Petrus treedt naar voren om de menigte toe te spreken. Wat hij zegt is doorspekt met schriftcitaten. Joël 3:1-5 daar begint hij mee. Het gaat om het ontvangen van Gods openbaring en om het verkondigen daarvan. Het is een werk van de Heilige Geest. Wat Joël destijds heeft geprofeteerd, gaat nu in vervulling. Dat is Pinksteren, dat de kerk Gods boodschap leert verstaan en deze gaat uitdragen.

Christus’ heilswerk op aarde is voltooid. We bevinden ons in de laatste dagen. Het is de tijd van de volle openbaring van het heil. De Geest geeft een scherpe blik op Gods waarheid. De inhoud van die waarheid is Jezus Christus. Deze Jezus is overeenkomstig Gods bedoeling en voorkennis, uitgeleverd, gekruisigd en gedood. God heeft hem echter weer tot leven gewekt. Dus, zegt Petrus, keer u af van uw huidige leven en laat u dopen onder aanroeping van Jezus Christus om vergeving te krijgen voor uw zonden.

Misschien vraag je je af: Pinksteren, wat heb ik er eigenlijk mee te maken? De kerk, wat heb ik er aan? Een feest met eeuwenoude wortels. Een boodschap met een universele pretentie. Maar wat is de betekenis van dat alles in de samenleving van deze tijd? Hoe kunnen de hoge pretenties van het evangelie onderbouwd worden?

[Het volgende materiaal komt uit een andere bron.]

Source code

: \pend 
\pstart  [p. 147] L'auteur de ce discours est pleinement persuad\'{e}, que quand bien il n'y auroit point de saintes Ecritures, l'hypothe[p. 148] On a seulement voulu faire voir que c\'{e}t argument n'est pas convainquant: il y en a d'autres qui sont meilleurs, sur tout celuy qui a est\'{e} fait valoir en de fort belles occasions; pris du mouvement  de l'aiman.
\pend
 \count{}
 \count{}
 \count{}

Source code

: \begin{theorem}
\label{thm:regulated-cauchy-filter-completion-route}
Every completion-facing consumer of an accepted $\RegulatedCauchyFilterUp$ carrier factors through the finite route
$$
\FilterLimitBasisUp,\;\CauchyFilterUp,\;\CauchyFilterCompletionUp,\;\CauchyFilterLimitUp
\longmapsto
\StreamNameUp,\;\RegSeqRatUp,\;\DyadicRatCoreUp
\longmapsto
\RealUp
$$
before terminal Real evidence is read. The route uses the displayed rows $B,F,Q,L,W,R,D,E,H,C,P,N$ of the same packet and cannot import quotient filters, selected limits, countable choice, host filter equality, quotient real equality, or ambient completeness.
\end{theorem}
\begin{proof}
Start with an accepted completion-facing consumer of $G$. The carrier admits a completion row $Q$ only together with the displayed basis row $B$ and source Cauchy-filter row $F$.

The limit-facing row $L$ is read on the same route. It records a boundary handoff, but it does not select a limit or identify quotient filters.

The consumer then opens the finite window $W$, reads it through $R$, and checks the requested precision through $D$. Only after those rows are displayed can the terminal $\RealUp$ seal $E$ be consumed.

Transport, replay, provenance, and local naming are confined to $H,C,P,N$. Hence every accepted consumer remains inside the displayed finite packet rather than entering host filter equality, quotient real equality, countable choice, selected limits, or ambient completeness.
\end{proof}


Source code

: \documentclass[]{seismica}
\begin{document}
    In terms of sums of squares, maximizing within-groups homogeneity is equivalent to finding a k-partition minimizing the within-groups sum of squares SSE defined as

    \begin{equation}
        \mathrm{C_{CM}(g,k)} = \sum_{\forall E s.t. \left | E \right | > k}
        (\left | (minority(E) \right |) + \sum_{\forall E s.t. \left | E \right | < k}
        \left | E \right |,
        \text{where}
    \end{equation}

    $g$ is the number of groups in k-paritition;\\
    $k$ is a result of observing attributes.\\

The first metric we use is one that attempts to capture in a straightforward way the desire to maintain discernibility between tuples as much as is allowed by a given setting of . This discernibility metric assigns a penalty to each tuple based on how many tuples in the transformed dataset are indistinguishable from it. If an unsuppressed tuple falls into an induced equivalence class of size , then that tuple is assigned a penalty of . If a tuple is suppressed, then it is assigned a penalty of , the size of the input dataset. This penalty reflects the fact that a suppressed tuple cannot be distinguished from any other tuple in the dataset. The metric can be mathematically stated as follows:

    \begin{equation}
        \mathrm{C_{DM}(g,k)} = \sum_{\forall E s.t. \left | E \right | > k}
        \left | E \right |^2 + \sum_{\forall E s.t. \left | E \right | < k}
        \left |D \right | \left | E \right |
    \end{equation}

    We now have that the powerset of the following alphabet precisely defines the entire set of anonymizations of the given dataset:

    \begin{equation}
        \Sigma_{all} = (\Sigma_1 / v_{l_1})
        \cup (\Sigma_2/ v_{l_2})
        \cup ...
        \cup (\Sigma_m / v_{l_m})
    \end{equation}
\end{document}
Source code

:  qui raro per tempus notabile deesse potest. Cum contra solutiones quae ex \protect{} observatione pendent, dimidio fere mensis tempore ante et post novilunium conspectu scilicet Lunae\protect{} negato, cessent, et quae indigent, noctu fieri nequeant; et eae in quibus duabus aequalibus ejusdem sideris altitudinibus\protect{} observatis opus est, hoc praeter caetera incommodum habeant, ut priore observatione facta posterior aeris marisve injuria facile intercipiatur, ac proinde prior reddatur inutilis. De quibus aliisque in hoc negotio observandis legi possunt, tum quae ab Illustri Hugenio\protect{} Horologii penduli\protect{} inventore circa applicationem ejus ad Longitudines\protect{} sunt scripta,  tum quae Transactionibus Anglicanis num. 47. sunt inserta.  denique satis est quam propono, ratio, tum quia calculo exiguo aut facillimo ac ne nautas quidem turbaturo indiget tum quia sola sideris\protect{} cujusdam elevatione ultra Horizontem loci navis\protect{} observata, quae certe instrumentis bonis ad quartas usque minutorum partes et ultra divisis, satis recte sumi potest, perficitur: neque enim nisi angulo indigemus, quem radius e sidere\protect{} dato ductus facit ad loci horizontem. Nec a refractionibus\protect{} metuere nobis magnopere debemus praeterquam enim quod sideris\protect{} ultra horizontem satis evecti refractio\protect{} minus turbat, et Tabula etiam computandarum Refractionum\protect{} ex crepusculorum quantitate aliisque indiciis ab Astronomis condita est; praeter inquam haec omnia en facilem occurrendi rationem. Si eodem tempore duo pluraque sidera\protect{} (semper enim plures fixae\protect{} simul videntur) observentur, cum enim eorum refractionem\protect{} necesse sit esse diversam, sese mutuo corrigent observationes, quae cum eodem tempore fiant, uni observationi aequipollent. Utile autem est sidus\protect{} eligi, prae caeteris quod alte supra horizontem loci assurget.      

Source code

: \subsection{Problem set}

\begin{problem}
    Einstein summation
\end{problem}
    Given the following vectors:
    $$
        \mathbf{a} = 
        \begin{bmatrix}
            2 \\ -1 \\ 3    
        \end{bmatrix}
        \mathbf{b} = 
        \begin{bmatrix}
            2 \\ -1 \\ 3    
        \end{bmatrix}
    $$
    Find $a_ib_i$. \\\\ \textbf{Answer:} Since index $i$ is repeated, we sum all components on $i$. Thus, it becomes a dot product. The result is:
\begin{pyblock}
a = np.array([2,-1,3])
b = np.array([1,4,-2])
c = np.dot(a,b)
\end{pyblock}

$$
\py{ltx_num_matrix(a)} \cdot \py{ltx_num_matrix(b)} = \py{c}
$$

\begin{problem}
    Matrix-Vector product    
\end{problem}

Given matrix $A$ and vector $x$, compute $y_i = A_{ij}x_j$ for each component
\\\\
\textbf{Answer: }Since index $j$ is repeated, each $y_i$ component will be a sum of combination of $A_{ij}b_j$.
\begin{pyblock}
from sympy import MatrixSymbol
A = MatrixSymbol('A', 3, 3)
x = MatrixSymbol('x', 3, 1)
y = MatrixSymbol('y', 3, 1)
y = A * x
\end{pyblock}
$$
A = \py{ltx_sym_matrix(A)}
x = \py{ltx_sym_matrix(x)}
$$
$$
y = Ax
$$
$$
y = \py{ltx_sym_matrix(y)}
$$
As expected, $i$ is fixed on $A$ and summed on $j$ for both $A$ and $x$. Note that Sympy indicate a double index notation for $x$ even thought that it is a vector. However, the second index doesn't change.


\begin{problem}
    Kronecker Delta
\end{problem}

Antwoord: door de Geest van Pinksteren die trefzeker de Schrift hanteert, ook in wat hij door Joel’s mond heeft gesproken. Dat is alles wat we hebben: alleen Gods Woord en de Geest. Maar daarmee kunnen we ver komen want de boodschap van het evangelie blijft betekenisvol voor alle tijden. En als we als kerk in deze tijd relevant willen blijven, dan moeten we die boodschap van het evangelie onverminderd en onveranderd laten klinken. OK, laat Gods Woord klinken in hedendaagse taal, met hedendaagse toepassingen en zoals Petrus het ons voordeed: op Christus gericht. Maar naar de inhoud moeten we de boodschap van het evangelie niet laten beïnvloeden door de geest van onze tijd. Laat het de Geest van Pinksteren zijn, zoals Joël ons leert, die mensen laat profeteren, dat is verstaanbare, gelovige taal spreken tot anderen in de kerk of daarbuiten. Spreken over Gods verlossingswerk in Christus.

De kerk, wat heb ik eraan? Ik wil de vraag eigenlijk omdraaien, want sinds de tijd van Joël is aangebroken kan niemand meer zeggen: ik ben te jong, ik durf nog niets te zeggen; of ik ben een vrouw, mag ik wel spreken, of ik ben te oud, ik zal mijn mond maar houden of ik ben te min, te gering, ik stel niet veel voor, het is allemaal niet voor mij. Nee, iedereen heeft de Geest om zorgvuldig, als de vrucht van een trouwe omgang met de Heer op zijn/haar niveau de Schrift na te spreken in zijn/haar omgeving. Laat dat ons als kerk mogen karakteriseren.

Zorgvuldig naspreken van de Bijbel, ook in deze tijd. De boodschap van het evangelie verkondigen die betekenisvol blijft voor alle tijden. De Heer wil zijn evangelie laten verkondigen niet door enkelingen maar vanuit de gemeenschap van gelovigen. Allen kregen de Geest. Het Woord fundeert de kerk. De kerk blijft betekenisvol omdat de boodschap van het evangelie betekenisvol blijft voor alle tijden.